> **THE PROBLEM**
The required output is the exact run of lines below that opens at the line with "Proof = [Hash(A), Hash(CD)]" and closes at the line with "was less useful".

> **MATERIAL PROVIDED**

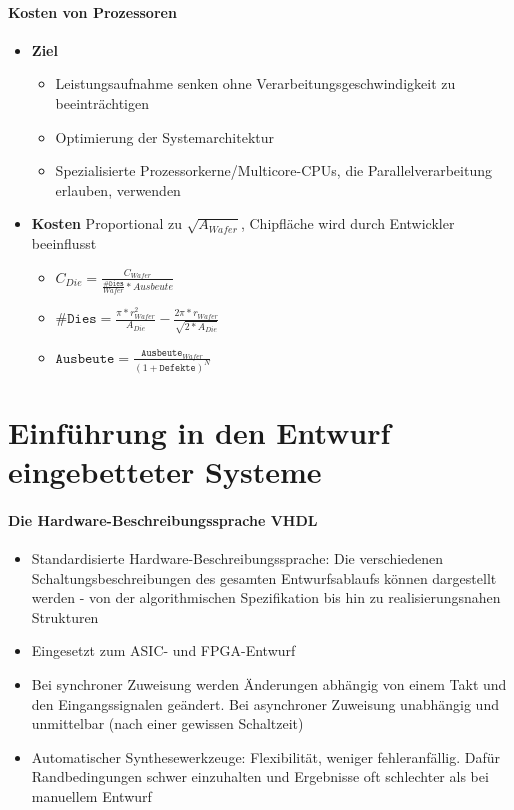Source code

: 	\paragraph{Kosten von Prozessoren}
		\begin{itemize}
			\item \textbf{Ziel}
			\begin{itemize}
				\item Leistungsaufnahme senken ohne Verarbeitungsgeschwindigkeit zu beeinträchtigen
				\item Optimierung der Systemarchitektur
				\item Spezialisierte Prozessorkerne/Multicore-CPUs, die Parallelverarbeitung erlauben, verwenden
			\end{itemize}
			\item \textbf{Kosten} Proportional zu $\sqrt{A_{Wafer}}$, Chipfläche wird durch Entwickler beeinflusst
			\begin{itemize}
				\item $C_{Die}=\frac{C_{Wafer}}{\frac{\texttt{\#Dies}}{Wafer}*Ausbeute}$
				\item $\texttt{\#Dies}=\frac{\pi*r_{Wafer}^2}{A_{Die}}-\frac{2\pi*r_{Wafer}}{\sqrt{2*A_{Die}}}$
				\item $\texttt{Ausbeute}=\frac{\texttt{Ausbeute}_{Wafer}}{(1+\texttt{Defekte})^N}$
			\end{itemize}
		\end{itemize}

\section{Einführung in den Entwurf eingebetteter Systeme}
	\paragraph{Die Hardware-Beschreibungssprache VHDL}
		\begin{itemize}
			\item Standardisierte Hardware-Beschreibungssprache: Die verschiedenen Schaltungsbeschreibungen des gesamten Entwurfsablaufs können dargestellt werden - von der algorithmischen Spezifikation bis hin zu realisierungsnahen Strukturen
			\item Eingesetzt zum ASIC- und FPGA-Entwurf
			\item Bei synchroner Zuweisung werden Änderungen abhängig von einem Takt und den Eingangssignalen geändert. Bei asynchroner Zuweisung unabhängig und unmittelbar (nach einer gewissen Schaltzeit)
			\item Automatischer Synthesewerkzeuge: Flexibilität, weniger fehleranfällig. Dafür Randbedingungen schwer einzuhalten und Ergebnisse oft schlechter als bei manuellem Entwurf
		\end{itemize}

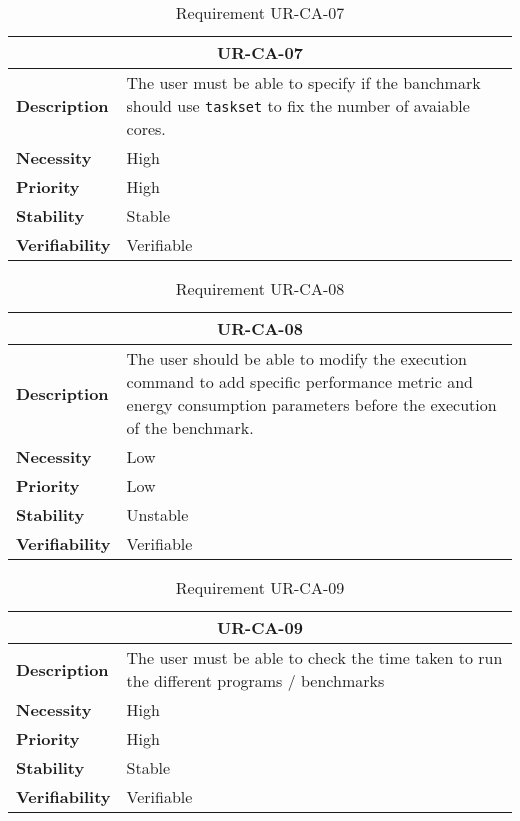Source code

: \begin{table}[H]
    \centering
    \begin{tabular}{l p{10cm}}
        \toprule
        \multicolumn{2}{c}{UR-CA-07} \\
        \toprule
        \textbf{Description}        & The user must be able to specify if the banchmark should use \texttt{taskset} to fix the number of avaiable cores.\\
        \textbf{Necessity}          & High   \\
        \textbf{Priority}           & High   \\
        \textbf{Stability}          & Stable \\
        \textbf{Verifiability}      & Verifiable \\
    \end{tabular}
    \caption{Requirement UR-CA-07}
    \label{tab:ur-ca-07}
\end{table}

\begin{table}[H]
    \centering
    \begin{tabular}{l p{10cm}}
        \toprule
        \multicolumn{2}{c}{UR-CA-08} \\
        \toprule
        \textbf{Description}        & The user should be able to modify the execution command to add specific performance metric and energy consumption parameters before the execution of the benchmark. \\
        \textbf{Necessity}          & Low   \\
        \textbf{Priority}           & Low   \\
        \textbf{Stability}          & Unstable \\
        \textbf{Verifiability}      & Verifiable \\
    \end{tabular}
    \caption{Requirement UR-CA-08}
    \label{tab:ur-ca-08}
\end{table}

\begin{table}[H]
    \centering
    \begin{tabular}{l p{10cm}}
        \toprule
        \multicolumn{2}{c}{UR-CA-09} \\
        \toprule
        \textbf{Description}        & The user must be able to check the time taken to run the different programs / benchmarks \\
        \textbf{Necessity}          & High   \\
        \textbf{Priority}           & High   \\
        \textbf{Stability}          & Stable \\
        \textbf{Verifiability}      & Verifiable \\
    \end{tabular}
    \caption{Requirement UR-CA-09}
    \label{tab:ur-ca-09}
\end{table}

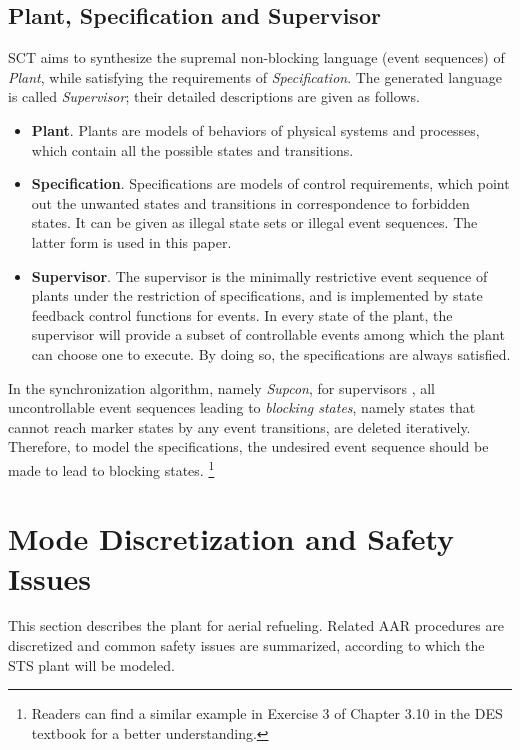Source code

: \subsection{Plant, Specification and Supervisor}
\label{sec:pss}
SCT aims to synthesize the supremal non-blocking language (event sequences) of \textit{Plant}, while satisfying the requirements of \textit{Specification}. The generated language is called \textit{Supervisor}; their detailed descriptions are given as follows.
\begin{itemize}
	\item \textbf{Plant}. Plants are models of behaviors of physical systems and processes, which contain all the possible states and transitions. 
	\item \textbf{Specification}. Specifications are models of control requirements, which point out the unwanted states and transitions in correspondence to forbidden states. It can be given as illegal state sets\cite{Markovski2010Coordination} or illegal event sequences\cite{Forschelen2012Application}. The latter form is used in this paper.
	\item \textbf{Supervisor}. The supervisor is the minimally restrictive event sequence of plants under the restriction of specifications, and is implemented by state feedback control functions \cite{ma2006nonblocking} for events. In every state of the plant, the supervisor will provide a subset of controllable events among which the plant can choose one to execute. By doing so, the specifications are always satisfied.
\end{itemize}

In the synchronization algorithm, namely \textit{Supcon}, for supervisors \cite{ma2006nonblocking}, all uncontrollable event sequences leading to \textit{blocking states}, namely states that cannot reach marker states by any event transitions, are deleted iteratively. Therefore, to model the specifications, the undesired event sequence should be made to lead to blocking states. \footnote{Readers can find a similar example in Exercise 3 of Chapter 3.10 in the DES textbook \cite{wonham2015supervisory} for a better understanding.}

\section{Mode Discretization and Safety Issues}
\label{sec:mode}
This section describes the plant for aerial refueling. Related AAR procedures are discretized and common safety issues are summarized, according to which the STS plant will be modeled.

* * *

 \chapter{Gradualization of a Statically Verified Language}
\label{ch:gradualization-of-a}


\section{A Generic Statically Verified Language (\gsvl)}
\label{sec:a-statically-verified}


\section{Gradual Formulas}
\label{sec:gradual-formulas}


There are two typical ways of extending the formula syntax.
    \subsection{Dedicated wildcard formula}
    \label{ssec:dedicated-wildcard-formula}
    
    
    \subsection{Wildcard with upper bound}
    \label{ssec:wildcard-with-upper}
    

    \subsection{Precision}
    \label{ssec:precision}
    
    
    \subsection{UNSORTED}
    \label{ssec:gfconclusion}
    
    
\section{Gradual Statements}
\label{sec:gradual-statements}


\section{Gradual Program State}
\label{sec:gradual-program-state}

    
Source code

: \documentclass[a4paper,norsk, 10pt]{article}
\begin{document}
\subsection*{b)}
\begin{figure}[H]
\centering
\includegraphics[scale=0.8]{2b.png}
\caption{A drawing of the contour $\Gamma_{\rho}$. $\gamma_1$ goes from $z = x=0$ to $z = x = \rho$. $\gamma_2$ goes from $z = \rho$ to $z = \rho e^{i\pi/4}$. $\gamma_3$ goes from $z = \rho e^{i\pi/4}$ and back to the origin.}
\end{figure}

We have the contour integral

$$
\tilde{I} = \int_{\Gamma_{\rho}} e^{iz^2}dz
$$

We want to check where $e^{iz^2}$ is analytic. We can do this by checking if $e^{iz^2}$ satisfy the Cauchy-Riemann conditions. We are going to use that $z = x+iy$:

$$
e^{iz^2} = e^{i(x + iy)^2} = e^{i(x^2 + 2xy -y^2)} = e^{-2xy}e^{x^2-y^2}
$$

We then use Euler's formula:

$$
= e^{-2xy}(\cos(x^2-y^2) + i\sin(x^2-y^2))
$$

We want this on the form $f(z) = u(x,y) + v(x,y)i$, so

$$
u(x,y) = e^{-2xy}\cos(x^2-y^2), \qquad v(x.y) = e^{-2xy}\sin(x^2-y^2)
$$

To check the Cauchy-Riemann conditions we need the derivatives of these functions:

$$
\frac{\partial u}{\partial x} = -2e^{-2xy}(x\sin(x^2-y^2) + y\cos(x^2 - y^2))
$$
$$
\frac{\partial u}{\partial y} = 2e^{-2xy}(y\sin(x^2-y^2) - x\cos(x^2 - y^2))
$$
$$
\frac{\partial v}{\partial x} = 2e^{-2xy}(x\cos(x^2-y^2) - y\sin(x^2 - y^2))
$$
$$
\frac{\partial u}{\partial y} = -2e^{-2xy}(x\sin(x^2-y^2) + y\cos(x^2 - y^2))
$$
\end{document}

...

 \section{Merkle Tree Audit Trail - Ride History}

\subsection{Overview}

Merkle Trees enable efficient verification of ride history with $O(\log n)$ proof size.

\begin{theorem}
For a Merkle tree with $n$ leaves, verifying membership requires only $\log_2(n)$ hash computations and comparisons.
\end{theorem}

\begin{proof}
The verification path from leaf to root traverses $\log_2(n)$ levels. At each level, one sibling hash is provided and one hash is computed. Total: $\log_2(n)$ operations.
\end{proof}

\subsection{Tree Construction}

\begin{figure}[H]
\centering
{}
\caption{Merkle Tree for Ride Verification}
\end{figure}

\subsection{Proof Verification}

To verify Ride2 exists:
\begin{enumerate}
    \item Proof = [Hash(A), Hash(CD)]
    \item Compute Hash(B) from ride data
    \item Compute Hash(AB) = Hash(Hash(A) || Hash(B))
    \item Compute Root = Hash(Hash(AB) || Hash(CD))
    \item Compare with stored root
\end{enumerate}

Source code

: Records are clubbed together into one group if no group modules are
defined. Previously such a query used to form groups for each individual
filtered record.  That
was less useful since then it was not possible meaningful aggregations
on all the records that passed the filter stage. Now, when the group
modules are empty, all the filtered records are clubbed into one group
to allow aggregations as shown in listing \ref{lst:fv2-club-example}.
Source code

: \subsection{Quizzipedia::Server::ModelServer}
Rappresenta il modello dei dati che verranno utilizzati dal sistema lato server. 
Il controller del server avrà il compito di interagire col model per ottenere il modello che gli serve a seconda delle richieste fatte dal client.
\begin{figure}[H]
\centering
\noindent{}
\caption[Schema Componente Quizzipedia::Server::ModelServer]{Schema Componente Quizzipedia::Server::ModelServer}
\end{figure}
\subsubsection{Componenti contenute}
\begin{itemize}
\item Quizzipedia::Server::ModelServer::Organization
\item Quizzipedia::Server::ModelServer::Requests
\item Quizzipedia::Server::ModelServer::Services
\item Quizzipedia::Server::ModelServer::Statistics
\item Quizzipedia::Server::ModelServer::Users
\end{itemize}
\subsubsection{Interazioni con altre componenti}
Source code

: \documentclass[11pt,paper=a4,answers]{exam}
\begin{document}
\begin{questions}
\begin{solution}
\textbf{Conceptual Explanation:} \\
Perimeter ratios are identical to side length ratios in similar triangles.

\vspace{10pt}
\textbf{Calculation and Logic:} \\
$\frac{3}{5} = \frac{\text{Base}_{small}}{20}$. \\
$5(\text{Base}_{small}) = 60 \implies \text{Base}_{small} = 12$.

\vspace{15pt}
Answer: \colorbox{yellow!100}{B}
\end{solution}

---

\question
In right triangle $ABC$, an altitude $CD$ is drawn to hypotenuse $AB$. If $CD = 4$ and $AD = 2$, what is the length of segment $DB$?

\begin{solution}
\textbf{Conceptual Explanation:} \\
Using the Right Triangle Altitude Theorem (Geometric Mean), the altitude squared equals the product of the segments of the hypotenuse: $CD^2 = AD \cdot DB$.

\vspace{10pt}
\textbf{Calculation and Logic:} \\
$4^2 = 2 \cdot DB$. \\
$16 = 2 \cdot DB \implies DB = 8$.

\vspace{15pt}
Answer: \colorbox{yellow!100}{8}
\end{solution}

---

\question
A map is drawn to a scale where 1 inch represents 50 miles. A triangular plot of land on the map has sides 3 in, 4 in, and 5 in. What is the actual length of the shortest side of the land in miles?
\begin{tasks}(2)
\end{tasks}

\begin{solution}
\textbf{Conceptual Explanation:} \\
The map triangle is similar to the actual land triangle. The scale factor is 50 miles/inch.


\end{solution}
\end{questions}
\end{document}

> **ANSWER SPACE**
    \item Proof = [Hash(A), Hash(CD)]
    \item Compute Hash(B) from ride data
    \item Compute Hash(AB) = Hash(Hash(A) || Hash(B))
    \item Compute Root = Hash(Hash(AB) || Hash(CD))
    \item Compare with stored root
\end{enumerate}

Source code

: Records are clubbed together into one group if no group modules are
defined. Previously such a query used to form groups for each individual
filtered record.  That
was less useful since then it was not possible meaningful aggregations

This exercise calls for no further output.